[ft-devel] ttfautohint: fun with assembler code

2011-04-29 Thread Werner LEMBERG

I've had some hope to show working bytecode stuff at the beginning of
May, but things are a bit more complicated, unfortunately: While the
library has been extended to support generated bytecode already, I
have first to define some auxiliary bytecode functions to support
hinting similar to FreeType's autohinter.

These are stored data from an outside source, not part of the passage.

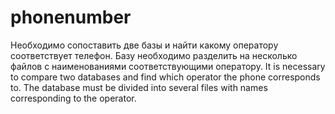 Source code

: # phonenumber
Необходимо сопоставить две базы и найти какому оператору соответствует телефон. Базу необходимо разделить на несколько файлов с наименованиями соответствующими оператору.
It is necessary to compare two databases and find which operator the phone corresponds to. The database must be divided into several files with names corresponding to the operator.
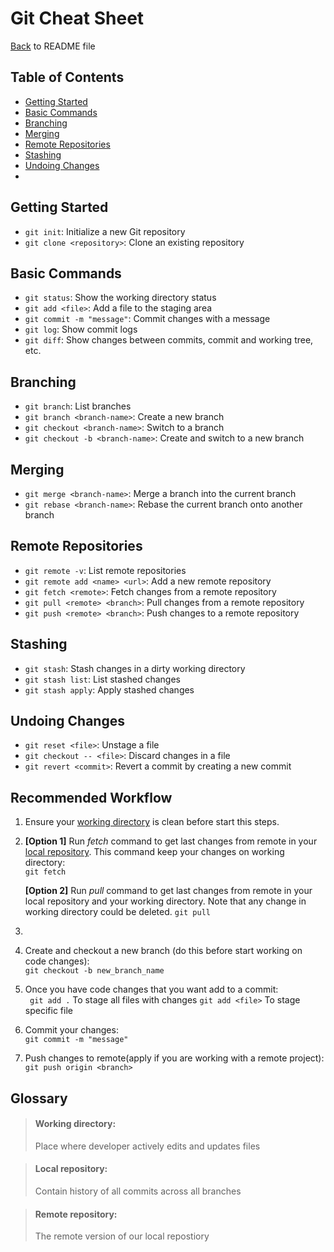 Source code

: # Git Cheat Sheet
[Back](README.md) to README file
## Table of Contents
- [Getting Started](#getting-started)
- [Basic Commands](#basic-commands)
- [Branching](#branching)
- [Merging](#merging)
- [Remote Repositories](#remote-repositories)
- [Stashing](#stashing)
- [Undoing Changes](#undoing-changes)
-

## Getting Started
- `git init`: Initialize a new Git repository
- `git clone <repository>`: Clone an existing repository

## Basic Commands
- `git status`: Show the working directory status
- `git add <file>`: Add a file to the staging area
- `git commit -m "message"`: Commit changes with a message
- `git log`: Show commit logs
- `git diff`: Show changes between commits, commit and working tree, etc.

## Branching
- `git branch`: List branches
- `git branch <branch-name>`: Create a new branch
- `git checkout <branch-name>`: Switch to a branch
- `git checkout -b <branch-name>`: Create and switch to a new branch

## Merging
- `git merge <branch-name>`: Merge a branch into the current branch
- `git rebase <branch-name>`: Rebase the current branch onto another branch

## Remote Repositories
- `git remote -v`: List remote repositories
- `git remote add <name> <url>`: Add a new remote repository
- `git fetch <remote>`: Fetch changes from a remote repository
- `git pull <remote> <branch>`: Pull changes from a remote repository
- `git push <remote> <branch>`: Push changes to a remote repository

## Stashing
- `git stash`: Stash changes in a dirty working directory
- `git stash list`: List stashed changes
- `git stash apply`: Apply stashed changes

## Undoing Changes
- `git reset <file>`: Unstage a file
- `git checkout -- <file>`: Discard changes in a file
- `git revert <commit>`: Revert a commit by creating a new commit

## Recommended Workflow

1. Ensure your [working directory](#working-directory) is clean before start this steps.

2. **[Option 1]** Run *fetch* command to get last changes from remote in your [local repository](#local-repository). This command keep your changes on working directory:  
`git fetch`  

    **[Option 2]** Run *pull* command to get last changes from remote in your local repository and your working directory. Note that any change in working directory could be deleted.
    `git pull`

3.

1. Create and checkout a new branch (do this before start working on code changes):  
` git checkout -b new_branch_name `

2. Once you have code changes that you want add to a commit:  
` git add .`  To stage all files with changes
` git add <file> `  To stage specific file

3. Commit your changes:  
`git commit -m "message"`

4. Push changes to remote(apply if you are working with a remote project):  
`git push origin <branch>`

## Glossary

>#### Working directory: 
>Place where developer actively edits and updates files

>#### Local repository:
>Contain history of all commits across all branches

>#### Remote repository:
>The remote version of our local repostiory
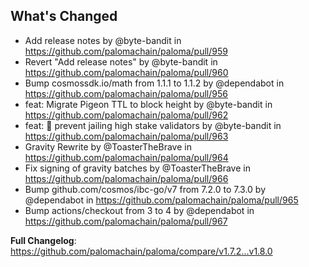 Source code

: ## What's Changed
* Add release notes by @byte-bandit in https://github.com/palomachain/paloma/pull/959
* Revert "Add release notes" by @byte-bandit in https://github.com/palomachain/paloma/pull/960
* Bump cosmossdk.io/math from 1.1.1 to 1.1.2 by @dependabot in https://github.com/palomachain/paloma/pull/956
* feat: Migrate Pigeon TTL to block height by @byte-bandit in https://github.com/palomachain/paloma/pull/962
* feat: 🔧 prevent jailing high stake validators by @byte-bandit in https://github.com/palomachain/paloma/pull/963
* Gravity Rewrite by @ToasterTheBrave in https://github.com/palomachain/paloma/pull/964
* Fix signing of gravity batches by @ToasterTheBrave in https://github.com/palomachain/paloma/pull/966
* Bump github.com/cosmos/ibc-go/v7 from 7.2.0 to 7.3.0 by @dependabot in https://github.com/palomachain/paloma/pull/965
* Bump actions/checkout from 3 to 4 by @dependabot in https://github.com/palomachain/paloma/pull/967


**Full Changelog**: https://github.com/palomachain/paloma/compare/v1.7.2...v1.8.0

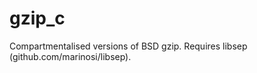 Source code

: gzip_c
======

Compartmentalised versions of BSD gzip. Requires libsep (github.com/marinosi/libsep).
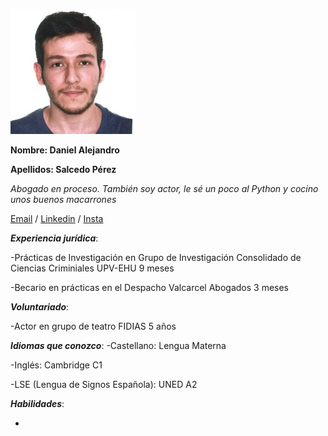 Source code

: ![main](/mifotito.jpeg)

**Nombre: Daniel Alejandro** 

**Apellidos: Salcedo Pérez**

*Abogado en proceso. También soy actor, le sé un poco al Python y cocino unos buenos macarrones*

[Email](trabajosdedanielalejandro@gmail.com) / [Linkedin](https://es.linkedin.com/in/d-alejandro-salcedo-p) / [Insta](https://www.instagram.com/alejokawaii/)

***Experiencia jurídica***:

  -Prácticas de Investigación en Grupo de Investigación Consolidado de         Ciencias Criminiales UPV-EHU
    9 meses

  -Becario en prácticas en el Despacho Valcarcel Abogados
    3 meses

***Voluntariado***:

  -Actor en grupo de teatro FIDIAS
    5 años

***Idiomas que conozco***:
  -Castellano: Lengua Materna
  
  -Inglés: Cambridge C1
  
  -LSE (Lengua de Signos Española): UNED A2

***Habilidades***:

  -
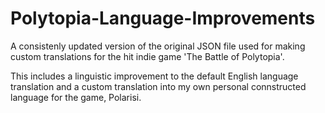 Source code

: # Polytopia-Language-Improvements
A consistenly updated version of the original JSON file used for making custom translations for the hit indie game 'The Battle of Polytopia'.

This includes a linguistic improvement to the default English language translation and a custom translation into my own personal connstructed language for the game, Polarisi.
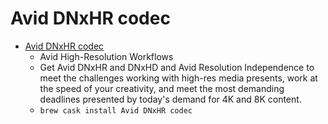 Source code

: # Avid DNxHR codec
- [Avid DNxHR codec](https://www.avid.com/en/products/Avid-DNxHR-and-DNxHD)
  -  Avid High-Resolution Workflows
  - Get Avid DNxHR and DNxHD and Avid Resolution Independence to meet the challenges working with high-res media presents, work at the speed of your creativity, and meet the most demanding deadlines presented by today's demand for 4K and 8K content.
  - `brew cask install Avid DNxHR codec`
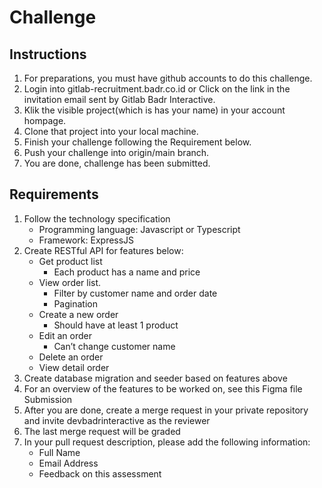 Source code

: # Challenge

## Instructions
1.	For preparations, you must have github accounts to do this challenge.
2.	Login into gitlab-recruitment.badr.co.id or Click on the link in the invitation email sent by Gitlab Badr Interactive.
3.	Klik the visible project(which is has your name) in your account hompage.
4.	Clone that project into your local machine.
5.  Finish your challenge following the Requirement below.
6.  Push your challenge into origin/main branch.
7.  You are done, challenge has been submitted.


## Requirements
1.	Follow the technology specification
    + Programming language: Javascript or Typescript
    + Framework: ExpressJS
2.	Create RESTful API for features below:
    + Get product list
        - Each product has a name and price
    + View order list.
        - Filter by customer name and order date
        - Pagination
    + Create a new order
        - Should have at least 1 product
    + Edit an order
        - Can’t change customer name
    + Delete an order
    + View detail order
3.	Create database migration and seeder based on features above
4.	For an overview of the features to be worked on, see this Figma file
Submission
1.	After you are done, create a merge request in your private repository and invite devbadrinteractive as the reviewer
2.	The last merge request will be graded
3.	In your pull request description, please add the following information:
    + Full Name
    + Email Address
    + Feedback on this assessment

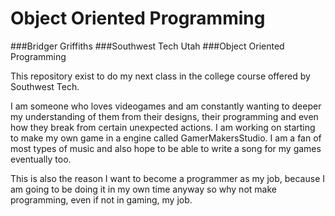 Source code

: # Object Oriented Programming
 
 ###Bridger Griffiths
 ###Southwest Tech Utah
 ###Object Oriented Programming

This repository exist to do my next class in the college course offered by Southwest Tech.

I am someone who loves videogames and am constantly wanting to deeper my understanding of them from their designs, their programming and even how they break from certain unexpected actions. I am working on starting to make my own game in a engine called GamerMakersStudio. I am a fan of most types of music and also hope to be able to write a song for my games eventually too.

This is also the reason I want to become a programmer as my job, because I am going to be doing it in my own time anyway so why not make programming, even if not in gaming, my job.

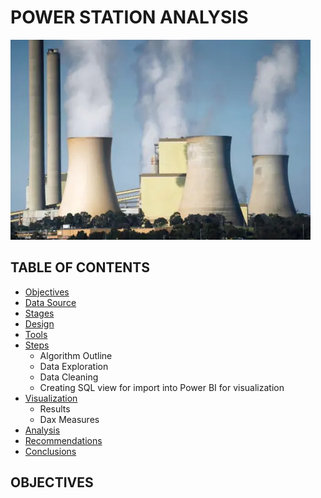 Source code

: # POWER STATION ANALYSIS
![Power Station](assets/images/Station_image.png)
## TABLE OF CONTENTS
- [Objectives](#underline)
- [Data Source](#underline)
- [Stages](#underline)
- [Design](#underline)
- [Tools](#underline)
- [Steps](#underline)
  -  Algorithm Outline
  -  Data Exploration
  -  Data Cleaning
  -  Creating SQL view for import into Power BI for visualization
- [Visualization](#underline)
  -  Results
  -  Dax Measures
- [Analysis](#underline)
- [Recommendations](#underline)
- [Conclusions](#underline)


## OBJECTIVES
 

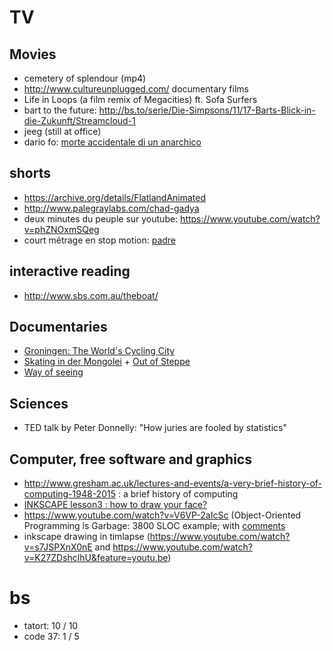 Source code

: # TV

## Movies

- cemetery of splendour (mp4)
- http://www.cultureunplugged.com/ documentary films
- Life in Loops (a film remix of Megacities) ft. Sofa Surfers
- bart to the future: http://bs.to/serie/Die-Simpsons/11/17-Barts-Blick-in-die-Zukunft/Streamcloud-1
- jeeg (still at office)
- dario fo: [morte accidentale di un anarchico](https://www.youtube.com/watch?v=d53F8rQXUnA)

## shorts

- https://archive.org/details/FlatlandAnimated
- http://www.palegraylabs.com/chad-gadya
- deux minutes du peuple sur youtube: https://www.youtube.com/watch?v=phZNOxmSQeg
- court métrage en stop motion: [padre](https://vimeo.com/162326419)

## interactive reading

- http://www.sbs.com.au/theboat/

## Documentaries

- [Groningen: The World's Cycling City](https://www.youtube.com/watch?v=fv38J7SKH_g)
- [Skating in der Mongolei](https://vimeo.com/155103392) + [Out of Steppe](https://vimeo.com/154840966)
- [Way of seeing](https://www.youtube.com/watch?v=0pDE4VX_9Kk&list=PLlhSx0L1hpaGKfq1qXe1vWUhG1EgIN9Yf)

## Sciences

- TED talk by Peter Donnelly: "How juries are fooled by statistics"

## Computer, free software and graphics

- http://www.gresham.ac.uk/lectures-and-events/a-very-brief-history-of-computing-1948-2015 : a brief history of computing
- [INKSCAPE lesson3 : how to draw your face?](https://www.youtube.com/watch?v=EvLJAF83feI&feature=youtu.be)
- https://www.youtube.com/watch?v=V6VP-2aIcSc (Object-Oriented Programming is Garbage: 3800 SLOC example; with [comments](https://news.ycombinator.com/item?id=11342683)
- inkscape drawing in timlapse (https://www.youtube.com/watch?v=s7JSPXnX0nE and https://www.youtube.com/watch?v=K27ZDshclhU&feature=youtu.be)

# bs

- tatort: 10 / 10
- code 37: 1 / 5
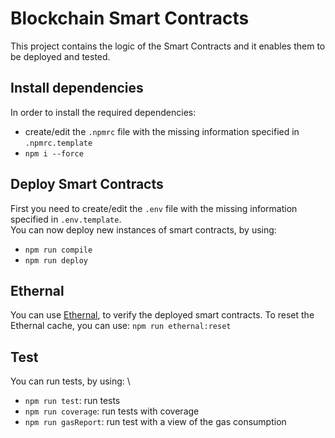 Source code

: # Blockchain Smart Contracts 

This project contains the logic of the Smart Contracts and it enables them to be deployed and tested.

## Install dependencies
In order to install the required dependencies:
- create/edit the `.npmrc` file with the missing information specified in `.npmrc.template`
- `npm i --force`

## Deploy Smart Contracts
First you need to create/edit the `.env` file with the missing information specified in `.env.template`.\
You can now deploy new instances of smart contracts, by using: 
- `npm run compile`
- `npm run deploy`

## Ethernal
You can use [Ethernal](https://app.tryethernal.com/transactions), to verify the deployed smart contracts.
To reset the Ethernal cache, you can use: `npm run ethernal:reset`


## Test
You can run tests, by using: \
- `npm run test`: run tests
- `npm run coverage`: run tests with coverage
- `npm run gasReport`: run test with a view of the gas consumption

On the other hand, I have now an outline how things will work: I will
run the autohinter for a set of sizes which are then hardcoded as
bytecode.  Contrary to the autohinter, TrueType instructions can only
handle integer values for PPEM sizes; this reduces a lot the number of
configurations to test for.

Some weeks ago I've adapted the autohinter logging stuff to standard
FreeType tracing (at level 5); now can you actually see the
`high-level hints' the autohinter is going to apply with the usual
tracing methods as outlined in FreeType's `DEBUG' documentation file.
As an example, here are the messages for vertical hinting of glyph `R'
from pala.ttf at the 10ppem:

  BLUE: edge 0 (opos=0.00) snapped to (0.00), was (0.00)
  LINK: edge 1 (opos=0.30) linked to (0.30), dist was 0.30, now 0.30
  BLUE: edge 4 (opos=7.34) snapped to (8.00), was (7.34)
  LINK: edge 3 (opos=6.97) linked to (7.62), dist was -0.38, now -0.38
  SERIF_LINK1: edge 2 (opos=3.95) snapped to (4.31) from 1 (opos=0.30)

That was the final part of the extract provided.